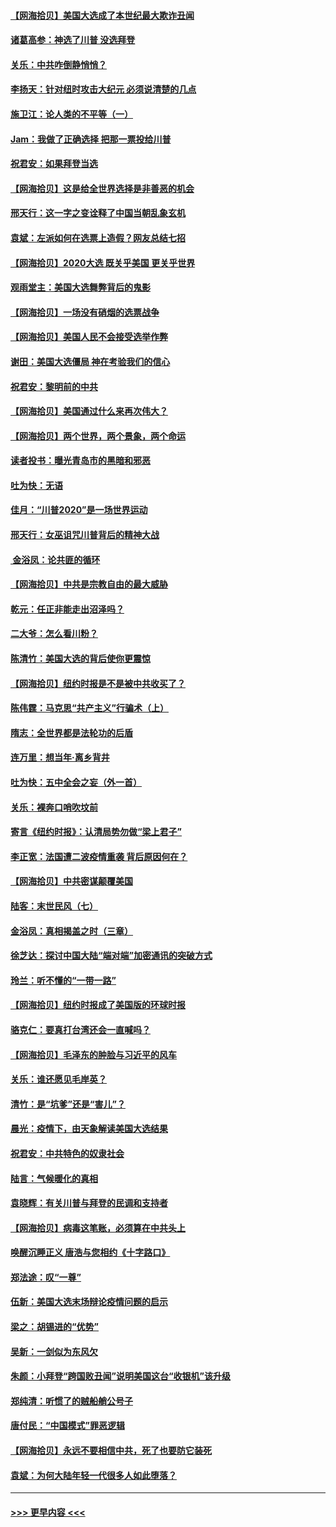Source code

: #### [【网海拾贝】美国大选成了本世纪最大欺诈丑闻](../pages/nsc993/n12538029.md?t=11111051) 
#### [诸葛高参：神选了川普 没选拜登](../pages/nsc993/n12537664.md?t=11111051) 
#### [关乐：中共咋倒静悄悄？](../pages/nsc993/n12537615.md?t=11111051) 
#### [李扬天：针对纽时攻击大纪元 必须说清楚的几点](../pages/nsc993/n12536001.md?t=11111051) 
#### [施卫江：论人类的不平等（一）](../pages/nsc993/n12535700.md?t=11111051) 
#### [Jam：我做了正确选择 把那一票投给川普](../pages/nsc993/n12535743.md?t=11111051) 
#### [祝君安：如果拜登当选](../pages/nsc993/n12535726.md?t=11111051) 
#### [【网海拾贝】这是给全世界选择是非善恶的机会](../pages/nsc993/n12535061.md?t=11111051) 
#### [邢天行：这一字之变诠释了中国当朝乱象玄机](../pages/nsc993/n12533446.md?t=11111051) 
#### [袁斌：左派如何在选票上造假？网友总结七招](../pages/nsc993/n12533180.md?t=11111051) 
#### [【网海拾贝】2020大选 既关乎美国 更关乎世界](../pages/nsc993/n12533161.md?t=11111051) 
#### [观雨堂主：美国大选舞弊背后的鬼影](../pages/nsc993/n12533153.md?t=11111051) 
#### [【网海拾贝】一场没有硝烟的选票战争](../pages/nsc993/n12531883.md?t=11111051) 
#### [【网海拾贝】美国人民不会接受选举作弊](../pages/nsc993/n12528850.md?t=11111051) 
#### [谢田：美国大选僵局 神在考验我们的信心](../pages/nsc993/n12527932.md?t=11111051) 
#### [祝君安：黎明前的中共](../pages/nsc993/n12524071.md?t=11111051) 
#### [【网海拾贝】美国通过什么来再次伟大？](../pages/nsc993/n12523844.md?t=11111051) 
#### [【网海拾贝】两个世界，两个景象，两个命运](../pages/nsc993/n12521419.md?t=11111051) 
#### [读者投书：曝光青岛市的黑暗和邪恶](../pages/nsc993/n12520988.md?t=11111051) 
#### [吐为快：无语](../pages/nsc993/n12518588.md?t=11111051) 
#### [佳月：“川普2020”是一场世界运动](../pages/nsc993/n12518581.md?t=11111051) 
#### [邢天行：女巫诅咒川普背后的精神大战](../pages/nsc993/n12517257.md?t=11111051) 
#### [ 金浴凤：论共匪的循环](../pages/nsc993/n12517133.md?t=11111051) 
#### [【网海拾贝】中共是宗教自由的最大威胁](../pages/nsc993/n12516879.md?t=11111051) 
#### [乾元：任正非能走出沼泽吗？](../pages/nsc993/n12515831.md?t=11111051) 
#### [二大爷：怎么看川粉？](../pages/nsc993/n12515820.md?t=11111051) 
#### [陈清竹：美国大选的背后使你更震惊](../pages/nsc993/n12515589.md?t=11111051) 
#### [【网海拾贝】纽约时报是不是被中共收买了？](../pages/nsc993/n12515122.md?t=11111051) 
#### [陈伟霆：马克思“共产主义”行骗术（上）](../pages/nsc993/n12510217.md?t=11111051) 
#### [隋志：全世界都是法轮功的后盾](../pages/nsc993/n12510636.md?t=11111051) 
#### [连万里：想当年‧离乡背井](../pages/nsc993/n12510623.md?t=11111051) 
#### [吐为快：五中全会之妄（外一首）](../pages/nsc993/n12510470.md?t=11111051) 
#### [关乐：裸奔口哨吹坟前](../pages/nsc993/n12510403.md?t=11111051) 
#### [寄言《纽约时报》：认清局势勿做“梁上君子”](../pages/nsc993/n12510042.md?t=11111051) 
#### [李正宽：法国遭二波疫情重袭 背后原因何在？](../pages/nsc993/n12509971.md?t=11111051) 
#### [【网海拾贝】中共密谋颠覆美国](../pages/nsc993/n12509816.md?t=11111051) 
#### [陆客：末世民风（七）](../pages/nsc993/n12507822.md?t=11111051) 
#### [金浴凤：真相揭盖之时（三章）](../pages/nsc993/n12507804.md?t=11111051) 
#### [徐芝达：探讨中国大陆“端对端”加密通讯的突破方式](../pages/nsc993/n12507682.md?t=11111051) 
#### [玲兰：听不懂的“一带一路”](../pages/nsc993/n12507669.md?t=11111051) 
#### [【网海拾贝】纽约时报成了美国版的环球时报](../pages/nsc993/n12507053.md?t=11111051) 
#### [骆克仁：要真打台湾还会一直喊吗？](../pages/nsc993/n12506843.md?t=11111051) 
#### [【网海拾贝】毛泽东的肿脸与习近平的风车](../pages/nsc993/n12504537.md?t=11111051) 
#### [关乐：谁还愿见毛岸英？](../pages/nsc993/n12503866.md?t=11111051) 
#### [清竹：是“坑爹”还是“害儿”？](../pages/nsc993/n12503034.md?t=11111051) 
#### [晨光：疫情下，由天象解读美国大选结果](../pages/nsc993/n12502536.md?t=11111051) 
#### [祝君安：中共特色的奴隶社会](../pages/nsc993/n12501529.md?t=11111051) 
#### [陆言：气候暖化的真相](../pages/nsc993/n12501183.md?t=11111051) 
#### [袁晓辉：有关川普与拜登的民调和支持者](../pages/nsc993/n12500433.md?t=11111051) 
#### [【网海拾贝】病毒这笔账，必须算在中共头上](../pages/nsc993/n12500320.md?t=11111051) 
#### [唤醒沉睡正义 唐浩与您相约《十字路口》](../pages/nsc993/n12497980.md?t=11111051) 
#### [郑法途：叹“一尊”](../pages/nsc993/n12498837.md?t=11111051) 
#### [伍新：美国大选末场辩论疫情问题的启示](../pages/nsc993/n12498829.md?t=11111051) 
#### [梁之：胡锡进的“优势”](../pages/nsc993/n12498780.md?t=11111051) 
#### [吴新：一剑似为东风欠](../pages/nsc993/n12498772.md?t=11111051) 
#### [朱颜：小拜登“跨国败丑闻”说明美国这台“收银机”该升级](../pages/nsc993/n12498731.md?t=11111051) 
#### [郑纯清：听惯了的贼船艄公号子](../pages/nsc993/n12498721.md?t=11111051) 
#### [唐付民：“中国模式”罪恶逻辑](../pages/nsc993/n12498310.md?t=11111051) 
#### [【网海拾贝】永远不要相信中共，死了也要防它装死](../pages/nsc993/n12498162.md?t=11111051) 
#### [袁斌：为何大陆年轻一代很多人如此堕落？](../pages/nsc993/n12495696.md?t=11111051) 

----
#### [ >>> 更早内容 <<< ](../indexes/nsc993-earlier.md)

########################################

### EXERCISE REQUIREMENTS
Reproduce the whole listing verbatim. Pictures stay out of the copy.

### RESPONSE AREA
Source code

: #### [【网海拾贝】美国大选成了本世纪最大欺诈丑闻](../pages/nsc993/n12538029.md?t=11111051) 
#### [诸葛高参：神选了川普 没选拜登](../pages/nsc993/n12537664.md?t=11111051) 
#### [关乐：中共咋倒静悄悄？](../pages/nsc993/n12537615.md?t=11111051) 
#### [李扬天：针对纽时攻击大纪元 必须说清楚的几点](../pages/nsc993/n12536001.md?t=11111051) 
#### [施卫江：论人类的不平等（一）](../pages/nsc993/n12535700.md?t=11111051) 
#### [Jam：我做了正确选择 把那一票投给川普](../pages/nsc993/n12535743.md?t=11111051) 
#### [祝君安：如果拜登当选](../pages/nsc993/n12535726.md?t=11111051) 
#### [【网海拾贝】这是给全世界选择是非善恶的机会](../pages/nsc993/n12535061.md?t=11111051) 
#### [邢天行：这一字之变诠释了中国当朝乱象玄机](../pages/nsc993/n12533446.md?t=11111051) 
#### [袁斌：左派如何在选票上造假？网友总结七招](../pages/nsc993/n12533180.md?t=11111051) 
#### [【网海拾贝】2020大选 既关乎美国 更关乎世界](../pages/nsc993/n12533161.md?t=11111051) 
#### [观雨堂主：美国大选舞弊背后的鬼影](../pages/nsc993/n12533153.md?t=11111051) 
#### [【网海拾贝】一场没有硝烟的选票战争](../pages/nsc993/n12531883.md?t=11111051) 
#### [【网海拾贝】美国人民不会接受选举作弊](../pages/nsc993/n12528850.md?t=11111051) 
#### [谢田：美国大选僵局 神在考验我们的信心](../pages/nsc993/n12527932.md?t=11111051) 
#### [祝君安：黎明前的中共](../pages/nsc993/n12524071.md?t=11111051) 
#### [【网海拾贝】美国通过什么来再次伟大？](../pages/nsc993/n12523844.md?t=11111051) 
#### [【网海拾贝】两个世界，两个景象，两个命运](../pages/nsc993/n12521419.md?t=11111051) 
#### [读者投书：曝光青岛市的黑暗和邪恶](../pages/nsc993/n12520988.md?t=11111051) 
#### [吐为快：无语](../pages/nsc993/n12518588.md?t=11111051) 
#### [佳月：“川普2020”是一场世界运动](../pages/nsc993/n12518581.md?t=11111051) 
#### [邢天行：女巫诅咒川普背后的精神大战](../pages/nsc993/n12517257.md?t=11111051) 
#### [ 金浴凤：论共匪的循环](../pages/nsc993/n12517133.md?t=11111051) 
#### [【网海拾贝】中共是宗教自由的最大威胁](../pages/nsc993/n12516879.md?t=11111051) 
#### [乾元：任正非能走出沼泽吗？](../pages/nsc993/n12515831.md?t=11111051) 
#### [二大爷：怎么看川粉？](../pages/nsc993/n12515820.md?t=11111051) 
#### [陈清竹：美国大选的背后使你更震惊](../pages/nsc993/n12515589.md?t=11111051) 
#### [【网海拾贝】纽约时报是不是被中共收买了？](../pages/nsc993/n12515122.md?t=11111051) 
#### [陈伟霆：马克思“共产主义”行骗术（上）](../pages/nsc993/n12510217.md?t=11111051) 
#### [隋志：全世界都是法轮功的后盾](../pages/nsc993/n12510636.md?t=11111051) 
#### [连万里：想当年‧离乡背井](../pages/nsc993/n12510623.md?t=11111051) 
#### [吐为快：五中全会之妄（外一首）](../pages/nsc993/n12510470.md?t=11111051) 
#### [关乐：裸奔口哨吹坟前](../pages/nsc993/n12510403.md?t=11111051) 
#### [寄言《纽约时报》：认清局势勿做“梁上君子”](../pages/nsc993/n12510042.md?t=11111051) 
#### [李正宽：法国遭二波疫情重袭 背后原因何在？](../pages/nsc993/n12509971.md?t=11111051) 
#### [【网海拾贝】中共密谋颠覆美国](../pages/nsc993/n12509816.md?t=11111051) 
#### [陆客：末世民风（七）](../pages/nsc993/n12507822.md?t=11111051) 
#### [金浴凤：真相揭盖之时（三章）](../pages/nsc993/n12507804.md?t=11111051) 
#### [徐芝达：探讨中国大陆“端对端”加密通讯的突破方式](../pages/nsc993/n12507682.md?t=11111051) 
#### [玲兰：听不懂的“一带一路”](../pages/nsc993/n12507669.md?t=11111051) 
#### [【网海拾贝】纽约时报成了美国版的环球时报](../pages/nsc993/n12507053.md?t=11111051) 
#### [骆克仁：要真打台湾还会一直喊吗？](../pages/nsc993/n12506843.md?t=11111051) 
#### [【网海拾贝】毛泽东的肿脸与习近平的风车](../pages/nsc993/n12504537.md?t=11111051) 
#### [关乐：谁还愿见毛岸英？](../pages/nsc993/n12503866.md?t=11111051) 
#### [清竹：是“坑爹”还是“害儿”？](../pages/nsc993/n12503034.md?t=11111051) 
#### [晨光：疫情下，由天象解读美国大选结果](../pages/nsc993/n12502536.md?t=11111051) 
#### [祝君安：中共特色的奴隶社会](../pages/nsc993/n12501529.md?t=11111051) 
#### [陆言：气候暖化的真相](../pages/nsc993/n12501183.md?t=11111051) 
#### [袁晓辉：有关川普与拜登的民调和支持者](../pages/nsc993/n12500433.md?t=11111051) 
#### [【网海拾贝】病毒这笔账，必须算在中共头上](../pages/nsc993/n12500320.md?t=11111051) 
#### [唤醒沉睡正义 唐浩与您相约《十字路口》](../pages/nsc993/n12497980.md?t=11111051) 
#### [郑法途：叹“一尊”](../pages/nsc993/n12498837.md?t=11111051) 
#### [伍新：美国大选末场辩论疫情问题的启示](../pages/nsc993/n12498829.md?t=11111051) 
#### [梁之：胡锡进的“优势”](../pages/nsc993/n12498780.md?t=11111051) 
#### [吴新：一剑似为东风欠](../pages/nsc993/n12498772.md?t=11111051) 
#### [朱颜：小拜登“跨国败丑闻”说明美国这台“收银机”该升级](../pages/nsc993/n12498731.md?t=11111051) 
#### [郑纯清：听惯了的贼船艄公号子](../pages/nsc993/n12498721.md?t=11111051) 
#### [唐付民：“中国模式”罪恶逻辑](../pages/nsc993/n12498310.md?t=11111051) 
#### [【网海拾贝】永远不要相信中共，死了也要防它装死](../pages/nsc993/n12498162.md?t=11111051) 
#### [袁斌：为何大陆年轻一代很多人如此堕落？](../pages/nsc993/n12495696.md?t=11111051) 

----
#### [ >>> 更早内容 <<< ](../indexes/nsc993-earlier.md)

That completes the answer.